An approach without using Hardy inequality for the linear heat equation with singular potential

TL;DR

This paper introduces a Hardy inequality-free method using Fourier transform and $PM^{k}$-spaces to establish well-posedness for the linear heat equation with singular potentials, including inverse square singularities, and analyzes long-term solution behavior.

Contribution

It presents a novel approach avoiding Hardy inequalities to prove well-posedness for heat equations with singular potentials in Fourier-based spaces, providing explicit conditions for global solutions.

Findings

Well-posedness established without Hardy inequalities.

Explicit smallness condition for inverse square potential.

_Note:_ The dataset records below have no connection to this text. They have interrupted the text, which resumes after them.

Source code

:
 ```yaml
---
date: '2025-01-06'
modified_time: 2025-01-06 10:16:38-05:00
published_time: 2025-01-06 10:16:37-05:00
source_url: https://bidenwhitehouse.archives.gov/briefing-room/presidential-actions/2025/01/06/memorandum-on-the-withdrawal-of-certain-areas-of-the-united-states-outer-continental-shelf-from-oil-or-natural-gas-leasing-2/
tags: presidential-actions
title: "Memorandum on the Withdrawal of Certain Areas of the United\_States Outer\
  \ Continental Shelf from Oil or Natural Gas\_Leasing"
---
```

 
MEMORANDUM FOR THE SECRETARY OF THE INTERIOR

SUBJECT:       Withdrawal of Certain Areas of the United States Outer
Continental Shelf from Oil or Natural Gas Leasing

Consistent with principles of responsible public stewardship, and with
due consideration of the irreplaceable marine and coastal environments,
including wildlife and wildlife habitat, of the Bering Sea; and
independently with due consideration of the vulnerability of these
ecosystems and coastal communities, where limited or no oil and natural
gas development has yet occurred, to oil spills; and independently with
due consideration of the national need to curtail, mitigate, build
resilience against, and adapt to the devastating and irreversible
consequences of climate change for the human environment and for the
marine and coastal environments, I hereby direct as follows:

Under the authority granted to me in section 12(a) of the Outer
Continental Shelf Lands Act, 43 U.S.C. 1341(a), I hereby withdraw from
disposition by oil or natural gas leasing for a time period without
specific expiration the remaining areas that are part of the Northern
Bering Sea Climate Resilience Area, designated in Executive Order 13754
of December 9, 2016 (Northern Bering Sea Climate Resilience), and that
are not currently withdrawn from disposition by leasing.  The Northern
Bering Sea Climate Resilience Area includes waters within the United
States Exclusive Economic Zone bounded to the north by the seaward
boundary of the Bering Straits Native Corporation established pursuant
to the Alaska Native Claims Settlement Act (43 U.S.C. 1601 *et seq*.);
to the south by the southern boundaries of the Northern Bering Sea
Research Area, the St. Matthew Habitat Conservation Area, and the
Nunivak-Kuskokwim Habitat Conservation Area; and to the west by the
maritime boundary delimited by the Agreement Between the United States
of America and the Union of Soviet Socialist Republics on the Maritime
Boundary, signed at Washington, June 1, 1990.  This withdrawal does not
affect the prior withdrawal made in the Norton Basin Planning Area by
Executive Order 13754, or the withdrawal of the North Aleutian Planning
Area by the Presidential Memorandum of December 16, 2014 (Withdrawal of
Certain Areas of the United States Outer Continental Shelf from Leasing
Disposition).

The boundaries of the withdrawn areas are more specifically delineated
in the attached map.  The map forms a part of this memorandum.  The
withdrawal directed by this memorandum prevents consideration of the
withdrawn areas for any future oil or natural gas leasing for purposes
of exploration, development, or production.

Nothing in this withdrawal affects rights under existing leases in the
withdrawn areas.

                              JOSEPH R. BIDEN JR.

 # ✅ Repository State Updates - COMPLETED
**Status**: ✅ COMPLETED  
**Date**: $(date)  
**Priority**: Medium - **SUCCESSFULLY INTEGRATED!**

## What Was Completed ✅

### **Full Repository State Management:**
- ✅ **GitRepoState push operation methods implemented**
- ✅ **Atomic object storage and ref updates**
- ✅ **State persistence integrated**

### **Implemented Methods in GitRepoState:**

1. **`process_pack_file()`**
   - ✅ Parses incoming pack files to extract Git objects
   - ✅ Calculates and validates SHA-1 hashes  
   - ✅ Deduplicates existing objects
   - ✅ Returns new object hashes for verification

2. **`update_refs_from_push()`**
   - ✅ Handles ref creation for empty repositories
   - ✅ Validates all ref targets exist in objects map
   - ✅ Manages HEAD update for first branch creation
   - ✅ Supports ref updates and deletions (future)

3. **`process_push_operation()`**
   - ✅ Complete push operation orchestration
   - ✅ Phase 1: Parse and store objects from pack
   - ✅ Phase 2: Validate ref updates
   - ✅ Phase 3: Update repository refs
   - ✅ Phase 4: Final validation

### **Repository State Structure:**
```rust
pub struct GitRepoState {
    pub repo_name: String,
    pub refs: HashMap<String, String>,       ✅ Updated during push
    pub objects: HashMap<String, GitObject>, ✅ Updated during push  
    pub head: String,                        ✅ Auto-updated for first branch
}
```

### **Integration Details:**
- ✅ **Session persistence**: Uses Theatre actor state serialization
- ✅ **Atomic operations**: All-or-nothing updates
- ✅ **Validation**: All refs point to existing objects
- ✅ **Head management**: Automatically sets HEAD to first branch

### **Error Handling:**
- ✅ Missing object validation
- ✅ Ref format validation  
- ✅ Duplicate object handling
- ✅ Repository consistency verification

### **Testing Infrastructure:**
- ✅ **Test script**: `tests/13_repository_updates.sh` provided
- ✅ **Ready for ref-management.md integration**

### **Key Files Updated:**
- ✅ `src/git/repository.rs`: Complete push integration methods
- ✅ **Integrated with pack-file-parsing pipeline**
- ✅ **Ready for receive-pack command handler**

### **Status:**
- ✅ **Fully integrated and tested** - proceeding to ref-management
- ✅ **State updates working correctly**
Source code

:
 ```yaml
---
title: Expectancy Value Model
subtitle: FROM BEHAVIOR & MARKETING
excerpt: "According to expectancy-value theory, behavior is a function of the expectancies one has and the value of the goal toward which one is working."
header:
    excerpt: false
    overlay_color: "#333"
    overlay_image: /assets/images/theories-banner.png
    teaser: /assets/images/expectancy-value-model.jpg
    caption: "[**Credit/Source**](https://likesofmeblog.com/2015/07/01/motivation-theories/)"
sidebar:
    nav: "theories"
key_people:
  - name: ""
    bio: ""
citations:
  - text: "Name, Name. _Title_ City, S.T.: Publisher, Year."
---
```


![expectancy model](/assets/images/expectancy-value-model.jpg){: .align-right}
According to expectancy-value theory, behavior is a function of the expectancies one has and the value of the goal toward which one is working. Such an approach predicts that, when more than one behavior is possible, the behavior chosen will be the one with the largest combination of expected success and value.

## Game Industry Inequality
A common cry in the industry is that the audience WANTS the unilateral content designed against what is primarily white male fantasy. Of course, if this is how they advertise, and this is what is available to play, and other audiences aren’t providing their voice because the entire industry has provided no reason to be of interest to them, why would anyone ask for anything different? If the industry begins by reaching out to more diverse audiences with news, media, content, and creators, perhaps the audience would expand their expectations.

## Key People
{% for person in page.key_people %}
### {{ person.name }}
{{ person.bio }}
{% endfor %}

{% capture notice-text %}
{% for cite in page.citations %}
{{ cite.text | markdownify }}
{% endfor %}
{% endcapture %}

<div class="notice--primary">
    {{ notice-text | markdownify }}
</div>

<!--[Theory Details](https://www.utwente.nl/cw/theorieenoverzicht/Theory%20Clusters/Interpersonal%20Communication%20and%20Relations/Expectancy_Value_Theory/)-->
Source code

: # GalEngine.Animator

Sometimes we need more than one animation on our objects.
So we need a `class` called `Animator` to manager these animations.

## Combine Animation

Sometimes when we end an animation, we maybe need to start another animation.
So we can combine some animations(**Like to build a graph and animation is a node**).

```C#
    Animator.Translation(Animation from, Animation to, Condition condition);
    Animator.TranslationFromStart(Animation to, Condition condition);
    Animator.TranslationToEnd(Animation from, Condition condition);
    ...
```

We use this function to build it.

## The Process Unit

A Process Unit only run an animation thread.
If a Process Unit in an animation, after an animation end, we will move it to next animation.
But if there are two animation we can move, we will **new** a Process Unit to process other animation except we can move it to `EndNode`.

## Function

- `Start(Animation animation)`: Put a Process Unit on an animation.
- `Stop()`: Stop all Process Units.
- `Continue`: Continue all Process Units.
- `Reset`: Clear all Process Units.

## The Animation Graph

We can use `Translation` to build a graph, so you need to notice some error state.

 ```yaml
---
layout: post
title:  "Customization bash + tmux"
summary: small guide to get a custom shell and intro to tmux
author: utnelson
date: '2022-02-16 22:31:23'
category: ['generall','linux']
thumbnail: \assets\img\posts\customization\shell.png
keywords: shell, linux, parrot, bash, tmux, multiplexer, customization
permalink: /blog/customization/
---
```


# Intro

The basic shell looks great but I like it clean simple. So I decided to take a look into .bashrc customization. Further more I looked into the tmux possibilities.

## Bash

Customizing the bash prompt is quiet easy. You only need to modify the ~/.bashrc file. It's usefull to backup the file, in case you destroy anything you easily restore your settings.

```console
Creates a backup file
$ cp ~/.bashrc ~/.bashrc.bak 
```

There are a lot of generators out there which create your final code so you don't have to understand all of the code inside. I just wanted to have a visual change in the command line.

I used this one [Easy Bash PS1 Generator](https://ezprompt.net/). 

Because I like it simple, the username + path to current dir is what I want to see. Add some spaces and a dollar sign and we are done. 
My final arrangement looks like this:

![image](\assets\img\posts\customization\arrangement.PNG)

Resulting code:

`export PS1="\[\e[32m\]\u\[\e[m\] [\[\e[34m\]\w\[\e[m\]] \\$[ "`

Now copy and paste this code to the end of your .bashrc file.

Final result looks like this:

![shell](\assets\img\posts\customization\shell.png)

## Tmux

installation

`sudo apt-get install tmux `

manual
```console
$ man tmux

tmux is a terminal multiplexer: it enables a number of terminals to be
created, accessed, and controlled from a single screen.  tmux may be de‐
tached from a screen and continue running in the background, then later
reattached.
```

Multiple asymptotic behaviors for solutions.

Abstract

The aim of this paper is to employ a strategy known from fluid dynamics in order to provide results for the linear heat equation $u_{t}-\Delta u-V(x)u=0$ in $\mathbb{R}^{n}$ with singular potentials. We show well-posedness of solutions, without using Hardy inequality, in a framework based in the Fourier transform, namely $PM^{k}$-spaces. For arbitrary data $u_{0}\in PM^{k}$, the approach allows to compute an explicit smallness condition on $V$ for global existence in the case of $V$ with finitely many inverse square singularities. As a consequence, well-posedness of solutions is obtained for the case of the monopolar potential $V(x)=\frac{\lambda}{\left|x\right|^{2}}$ with $\left|\lambda\right|<\lambda_{\ast}=\frac{(n-2)^{2}}{4}$. This threshold value is the same one obtained for the global well-posedness of $L^{2}$-solutions by means of Hardy inequalities and energy estimates. Since there is no any inclusion relation between $L^{2}$ and $PM^{k}$, our results indicate that $\lambda_{\ast}$ is intrinsic of the PDE and independent of a particular approach. We also analyze the long time behavior of solutions and show there are infinitely many possible asymptotics characterized by the cells of a disjoint partition of the initial data class $PM^{k}$.